Zincirleme İş Sözleşmesi
Zincirleme sözleşme, belirli süreli hizmet sözleşmelerinin birbiri ardına yenilenmesi durumunda ortaya çıkar. Bu konuda kesin bir kural olmamakla birlikte, genel olarak belirli süreli sözleşmelerin birden fazla kez tekrarlanması, zincirleme sözleşme olarak kabul edilir. Bu durumda, sözleşmeler belirsiz süreli sözleşmeye dönüşebilir. Ancak, her durumun kendine özgü olduğu ve zincirleme sözleşmenin varlığının somut koşullara bağlı olarak değerlendirilmesi gerektiği unutulmamalıdır. Yani, bazen sözleşmenin sadece bir kez yenilenmesi bile zincirleme olarak değerlendirilebilir.
Uygulamada, işverenlerin işçilere tanınmış olan ihbar ve kıdem tazminatı gibi haklardan kaçınmak amacıyla bu yönteme başvurduğu görülmektedir.

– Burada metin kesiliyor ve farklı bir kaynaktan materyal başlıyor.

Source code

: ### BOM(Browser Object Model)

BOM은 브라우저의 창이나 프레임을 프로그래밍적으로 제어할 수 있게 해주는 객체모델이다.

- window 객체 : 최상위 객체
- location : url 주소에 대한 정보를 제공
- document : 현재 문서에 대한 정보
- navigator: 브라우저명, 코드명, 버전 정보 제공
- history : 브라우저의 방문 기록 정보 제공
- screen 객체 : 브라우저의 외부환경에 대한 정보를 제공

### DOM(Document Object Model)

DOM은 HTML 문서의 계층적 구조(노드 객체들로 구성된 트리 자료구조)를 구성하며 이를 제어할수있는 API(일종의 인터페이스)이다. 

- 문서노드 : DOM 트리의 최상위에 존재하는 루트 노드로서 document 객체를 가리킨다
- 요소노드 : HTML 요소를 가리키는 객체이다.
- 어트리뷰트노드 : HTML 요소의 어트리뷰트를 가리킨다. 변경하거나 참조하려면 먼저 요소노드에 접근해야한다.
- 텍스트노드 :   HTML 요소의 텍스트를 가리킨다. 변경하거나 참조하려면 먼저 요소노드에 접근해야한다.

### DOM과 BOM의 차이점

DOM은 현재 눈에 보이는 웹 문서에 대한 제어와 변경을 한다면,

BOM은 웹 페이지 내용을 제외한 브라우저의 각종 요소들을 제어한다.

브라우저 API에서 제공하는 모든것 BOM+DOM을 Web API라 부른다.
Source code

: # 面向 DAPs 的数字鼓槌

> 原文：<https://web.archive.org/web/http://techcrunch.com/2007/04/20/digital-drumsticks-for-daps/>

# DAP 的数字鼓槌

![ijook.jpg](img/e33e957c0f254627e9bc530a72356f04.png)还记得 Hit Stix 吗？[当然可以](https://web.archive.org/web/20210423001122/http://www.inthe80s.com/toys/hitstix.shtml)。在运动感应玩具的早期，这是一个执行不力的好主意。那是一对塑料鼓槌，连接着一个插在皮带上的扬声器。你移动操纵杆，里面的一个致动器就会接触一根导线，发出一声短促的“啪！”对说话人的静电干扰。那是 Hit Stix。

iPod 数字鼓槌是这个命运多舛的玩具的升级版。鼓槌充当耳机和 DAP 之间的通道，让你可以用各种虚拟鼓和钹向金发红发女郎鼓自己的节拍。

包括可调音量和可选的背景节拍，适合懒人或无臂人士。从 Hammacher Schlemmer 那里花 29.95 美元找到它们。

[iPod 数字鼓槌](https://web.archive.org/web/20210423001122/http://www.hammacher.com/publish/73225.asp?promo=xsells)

Ancak, işçilerin korunması açısından, belirli süreli sözleşmelerin zincirleme olarak nitelendirilmesi durumunda, belirsiz süreli sözleşme hükümlerinin uygulanması gerektiği kabul edilmektedir. Bu, işçinin haklarını korumak ve işverenin serbesti hakkının kötüye kullanılmasını önlemek için önemlidir.
Sonuç olarak, zincirleme sözleşmelerin varlığı durumunda, belirli süreli sözleşmelerin baştan itibaren belirsiz süreli olarak kabul edilmesi önemlidir. Objektif olarak haklı bir neden olmadıkça, işçinin zincirleme sözleşmelerle çalıştırılması, belirsiz süreli iş sözleşmesine tanınan koruyucu hükümlerden kaçınma amacı taşıyabilir ve işçinin haklarının ihlaline yol açabilir.